Releasing is done through a manually triggered GitHub workflow, which internally uses the yarn publish command, which in turns lints then builds then publishes every public package.

Adding packages

New packages can be added in the packages/ directory when the functionality doesn't really fit in any other package or might be useful individually. A good starting point for a simple TypeScript package with tests is the dependencies package. New packages should attempt to follow the same structure as existing ones as much as possible to keep things consistent and easy to navigate and work with.

Running a command in one package should do the same thing as running it in another package and most packages should share the same set of basic scripts.
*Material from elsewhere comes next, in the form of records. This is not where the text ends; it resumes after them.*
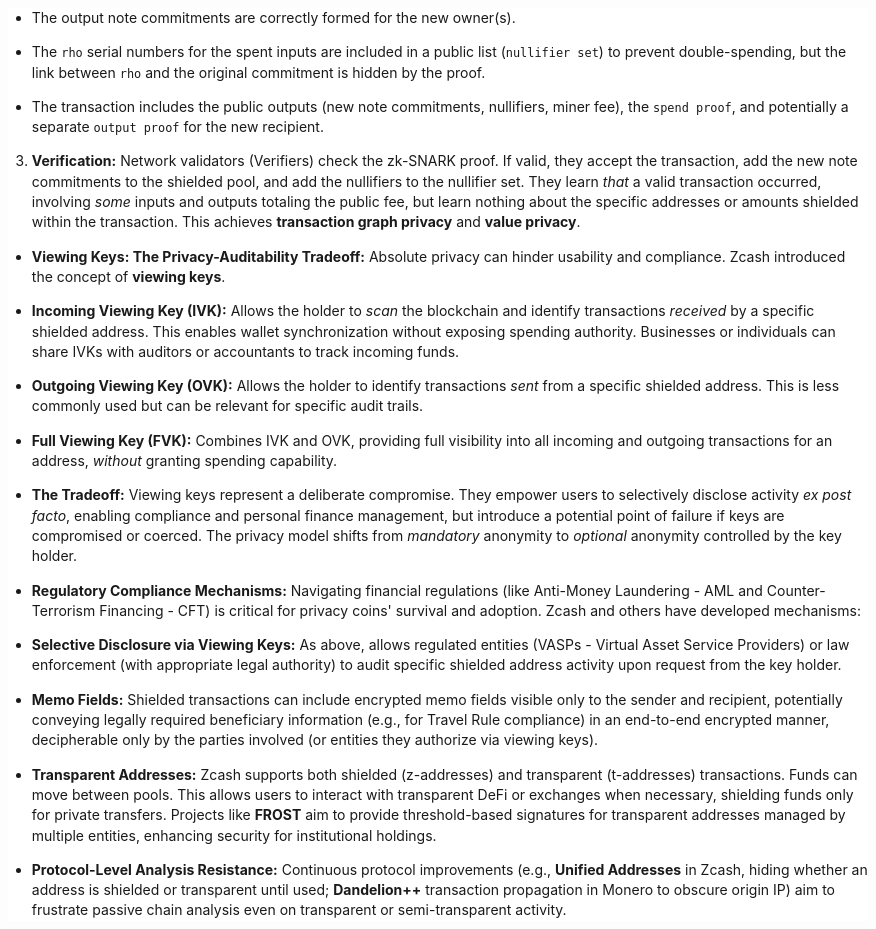 *   The output note commitments are correctly formed for the new owner(s).

*   The `rho` serial numbers for the spent inputs are included in a public list (`nullifier set`) to prevent double-spending, but the link between `rho` and the original commitment is hidden by the proof.

*   The transaction includes the public outputs (new note commitments, nullifiers, miner fee), the `spend proof`, and potentially a separate `output proof` for the new recipient.

3.  **Verification:** Network validators (Verifiers) check the zk-SNARK proof. If valid, they accept the transaction, add the new note commitments to the shielded pool, and add the nullifiers to the nullifier set. They learn *that* a valid transaction occurred, involving *some* inputs and outputs totaling the public fee, but learn nothing about the specific addresses or amounts shielded within the transaction. This achieves **transaction graph privacy** and **value privacy**.

*   **Viewing Keys: The Privacy-Auditability Tradeoff:** Absolute privacy can hinder usability and compliance. Zcash introduced the concept of **viewing keys**.

*   **Incoming Viewing Key (IVK):** Allows the holder to *scan* the blockchain and identify transactions *received* by a specific shielded address. This enables wallet synchronization without exposing spending authority. Businesses or individuals can share IVKs with auditors or accountants to track incoming funds.

*   **Outgoing Viewing Key (OVK):** Allows the holder to identify transactions *sent* from a specific shielded address. This is less commonly used but can be relevant for specific audit trails.

*   **Full Viewing Key (FVK):** Combines IVK and OVK, providing full visibility into all incoming and outgoing transactions for an address, *without* granting spending capability.

*   **The Tradeoff:** Viewing keys represent a deliberate compromise. They empower users to selectively disclose activity *ex post facto*, enabling compliance and personal finance management, but introduce a potential point of failure if keys are compromised or coerced. The privacy model shifts from *mandatory* anonymity to *optional* anonymity controlled by the key holder.

*   **Regulatory Compliance Mechanisms:** Navigating financial regulations (like Anti-Money Laundering - AML and Counter-Terrorism Financing - CFT) is critical for privacy coins' survival and adoption. Zcash and others have developed mechanisms:

*   **Selective Disclosure via Viewing Keys:** As above, allows regulated entities (VASPs - Virtual Asset Service Providers) or law enforcement (with appropriate legal authority) to audit specific shielded address activity upon request from the key holder.

*   **Memo Fields:** Shielded transactions can include encrypted memo fields visible only to the sender and recipient, potentially conveying legally required beneficiary information (e.g., for Travel Rule compliance) in an end-to-end encrypted manner, decipherable only by the parties involved (or entities they authorize via viewing keys).

*   **Transparent Addresses:** Zcash supports both shielded (z-addresses) and transparent (t-addresses) transactions. Funds can move between pools. This allows users to interact with transparent DeFi or exchanges when necessary, shielding funds only for private transfers. Projects like **FROST** aim to provide threshold-based signatures for transparent addresses managed by multiple entities, enhancing security for institutional holdings.

*   **Protocol-Level Analysis Resistance:** Continuous protocol improvements (e.g., **Unified Addresses** in Zcash, hiding whether an address is shielded or transparent until used; **Dandelion++** transaction propagation in Monero to obscure origin IP) aim to frustrate passive chain analysis even on transparent or semi-transparent activity.
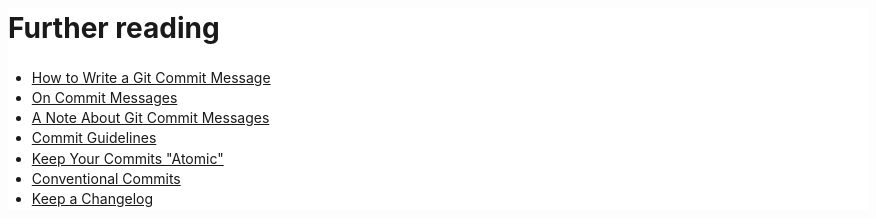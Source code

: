 # Further reading

* [How to Write a Git Commit Message](https://chris.beams.io/posts/git-commit/)
* [On Commit Messages](https://who-t.blogspot.com/2009/12/on-commit-messages.html)
* [A Note About Git Commit Messages](https://tbaggery.com/2008/04/19/a-note-about-git-commit-messages.html)
* [Commit Guidelines](https://www.git-scm.com/book/en/v2/Distributed-Git-Contributing-to-a-Project#_commit_guidelines)
* [Keep Your Commits "Atomic"](https://www.freshconsulting.com/atomic-commits/)
* [Conventional Commits](https://www.conventionalcommits.org/en/v1.0.0/)
* [Keep a Changelog](https://keepachangelog.com/en/1.0.0/)
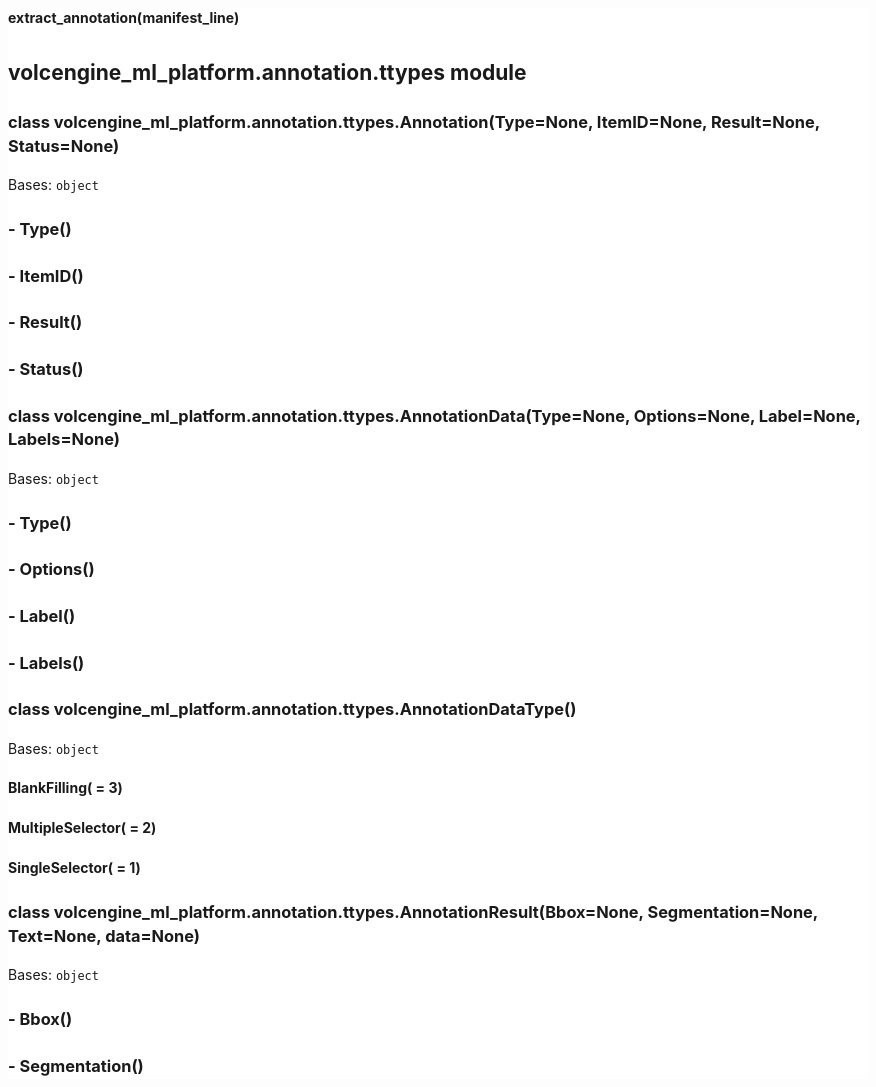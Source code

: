 
#### extract_annotation(manifest_line)
## volcengine_ml_platform.annotation.ttypes module


### class volcengine_ml_platform.annotation.ttypes.Annotation(Type=None, ItemID=None, Result=None, Status=None)
Bases: `object`


### - Type()

### - ItemID()

### - Result()

### - Status()

### class volcengine_ml_platform.annotation.ttypes.AnnotationData(Type=None, Options=None, Label=None, Labels=None)
Bases: `object`


### - Type()

### - Options()

### - Label()

### - Labels()

### class volcengine_ml_platform.annotation.ttypes.AnnotationDataType()
Bases: `object`


#### BlankFilling( = 3)

#### MultipleSelector( = 2)

#### SingleSelector( = 1)

### class volcengine_ml_platform.annotation.ttypes.AnnotationResult(Bbox=None, Segmentation=None, Text=None, data=None)
Bases: `object`


### - Bbox()

### - Segmentation()
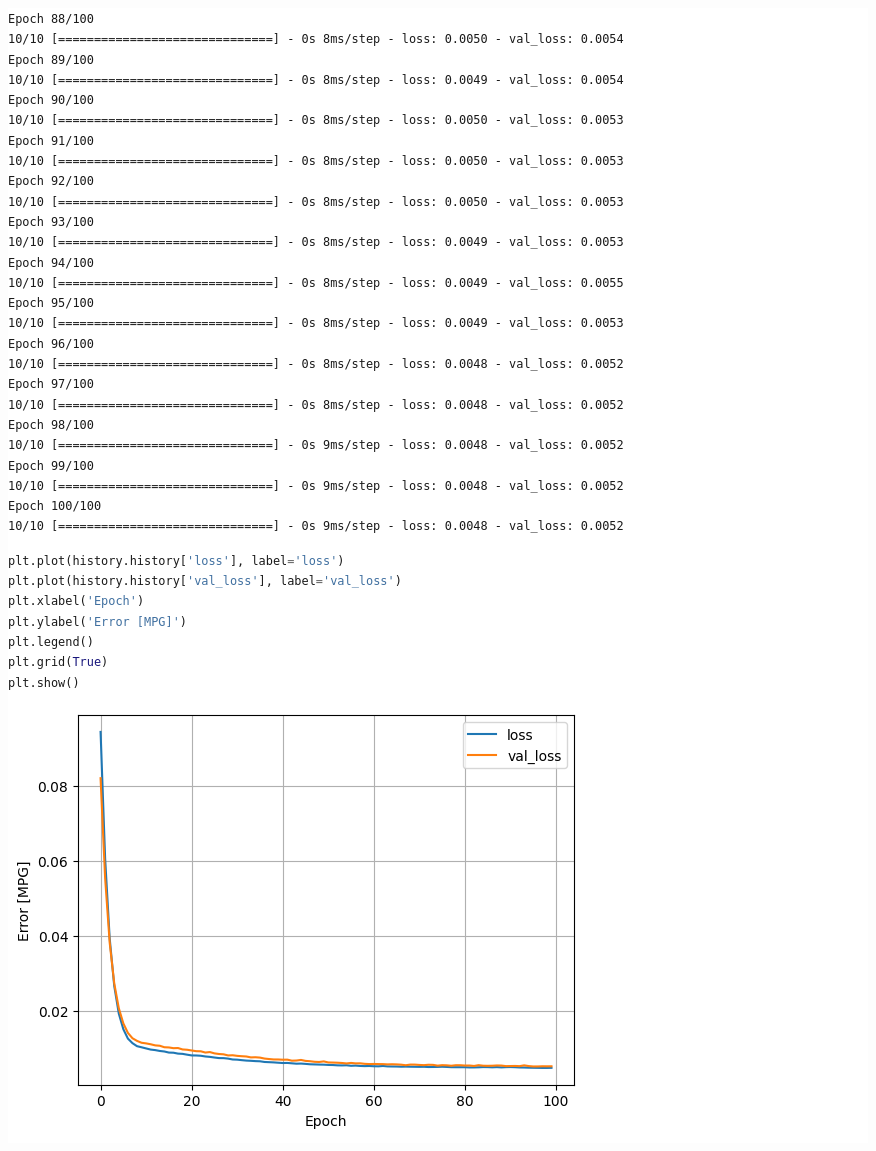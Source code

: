     Epoch 88/100
    10/10 [==============================] - 0s 8ms/step - loss: 0.0050 - val_loss: 0.0054
    Epoch 89/100
    10/10 [==============================] - 0s 8ms/step - loss: 0.0049 - val_loss: 0.0054
    Epoch 90/100
    10/10 [==============================] - 0s 8ms/step - loss: 0.0050 - val_loss: 0.0053
    Epoch 91/100
    10/10 [==============================] - 0s 8ms/step - loss: 0.0050 - val_loss: 0.0053
    Epoch 92/100
    10/10 [==============================] - 0s 8ms/step - loss: 0.0050 - val_loss: 0.0053
    Epoch 93/100
    10/10 [==============================] - 0s 8ms/step - loss: 0.0049 - val_loss: 0.0053
    Epoch 94/100
    10/10 [==============================] - 0s 8ms/step - loss: 0.0049 - val_loss: 0.0055
    Epoch 95/100
    10/10 [==============================] - 0s 8ms/step - loss: 0.0049 - val_loss: 0.0053
    Epoch 96/100
    10/10 [==============================] - 0s 8ms/step - loss: 0.0048 - val_loss: 0.0052
    Epoch 97/100
    10/10 [==============================] - 0s 8ms/step - loss: 0.0048 - val_loss: 0.0052
    Epoch 98/100
    10/10 [==============================] - 0s 9ms/step - loss: 0.0048 - val_loss: 0.0052
    Epoch 99/100
    10/10 [==============================] - 0s 9ms/step - loss: 0.0048 - val_loss: 0.0052
    Epoch 100/100
    10/10 [==============================] - 0s 9ms/step - loss: 0.0048 - val_loss: 0.0052
</pre>    


```python
plt.plot(history.history['loss'], label='loss')
plt.plot(history.history['val_loss'], label='val_loss')
plt.xlabel('Epoch')
plt.ylabel('Error [MPG]')
plt.legend()
plt.grid(True)
plt.show()
```


    
![png](images/04_output_69_0.png)
    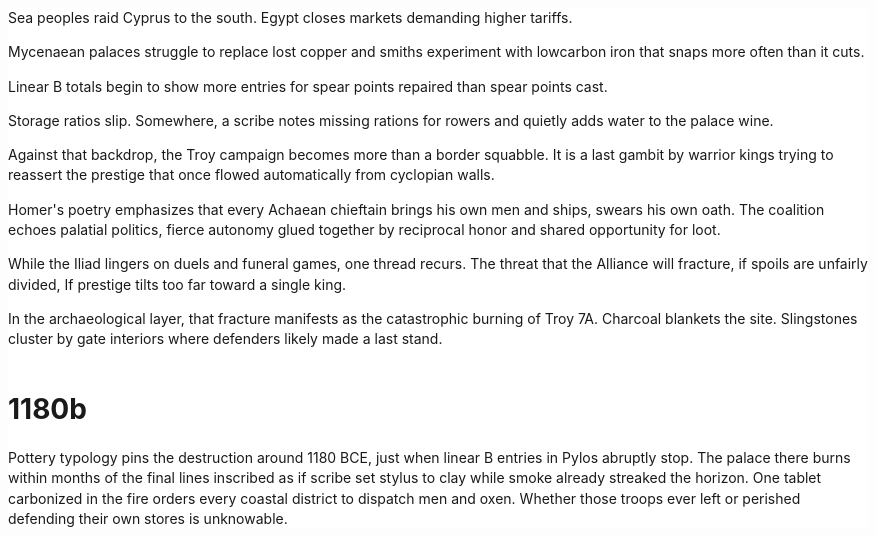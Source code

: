 Sea peoples raid Cyprus to the south. 
Egypt closes markets demanding higher tariffs. 

Mycenaean palaces struggle to replace lost copper 
and smiths experiment with lowcarbon iron 
that snaps more often than it cuts. 

Linear B totals begin to show 
more entries for spear points repaired 
than spear points cast. 

Storage ratios slip. 
Somewhere, a scribe notes missing rations for rowers 
and quietly adds water to the palace wine. 

Against that backdrop, 
the Troy campaign becomes 
more than a border squabble. 
It is a last gambit by warrior kings 
trying to reassert the prestige
that once flowed automatically 
from cyclopian walls. 

Homer's poetry emphasizes that 
every Achaean chieftain
brings his own men and ships, 
swears his own oath. 
The coalition echoes palatial politics, 
fierce autonomy glued together by 
reciprocal honor and shared opportunity for loot. 

While the Iliad lingers on duels and funeral games, 
one thread recurs. 
The threat that the Alliance will fracture, 
if spoils are unfairly divided, 
If prestige tilts too far toward a single king. 

In the archaeological layer, that fracture manifests 
as the catastrophic burning of Troy 7A. 
Charcoal blankets the site.
Slingstones cluster by gate interiors
where defenders likely made a last stand. 
# 1180b
Pottery typology pins the destruction around 1180 BCE, 
just when linear B entries in Pylos abruptly stop.
The palace there burns 
within months of the final lines inscribed 
as if scribe set stylus to clay 
while smoke already streaked the horizon. 
One tablet carbonized in the fire orders 
every coastal district to dispatch men and oxen. 
Whether those troops ever left 
or perished defending their own stores 
is unknowable.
  • build should build TypeScript packages.
  • lint should lint the source following the shared code style using Prettier and ESLint without applying fixes.
  • lint:fix should lint the source following the shared code style and apply fixes where possible.
  • publish should publish the package if it isn't already, using the prerelease tag for prerelease versions.
  • test should run the test suite if there is one.

This is especially important given this repo uses Turborepo to run commands in all packages at once from the root by depending on this set of shared scripts existing. It is also used to run examples by ensuring any package an example depends on is built before running it.

ES Modules vs CommonJS

We explicitly aim to support ESM

Packages should optimally target both ESM and CJS unless they have a good reason not to, in which case they should target CJS only for compatibility. At the moment the two CJS-only packages are the SDK because it's internal and has a lot of stateful components, and the bindings because they are internal and .node files can't be imported from ESM.

Dual targeting is made simple by the project's Rollup configuration, which should work without being extended pretty much all the time. Files ending in .es.{ts, js} will only be included for ESM .cjs.{ts, js} only for CJS. We don't use .m{ts, js} and .c{ts, js} because they have poor TypeScript support (and I, the original author, think they are Ugly and Bad). Projects should always specify "type": "module" when dual targeting (or an explicit "commonjs") in their package.json.

Internal code (like scripts and examples) should attempt to use ESM as much as possible unless they are meant to demonstrate usage of the library from CJS.

Adding examples

Examples should be standalone projects in the examples/ directory. The structure here is a lot more lax than with the rest of the project since different examples might call for different structures, but the source is still required to adhere to the code style which is checked in CI. Example packages should have a simple and clear name. Their package name should be @solarwinds-apm/example-<name>, the package should be private and not have a version field. A brief description of the example should be added to the main README. A simple starting point is the hello example.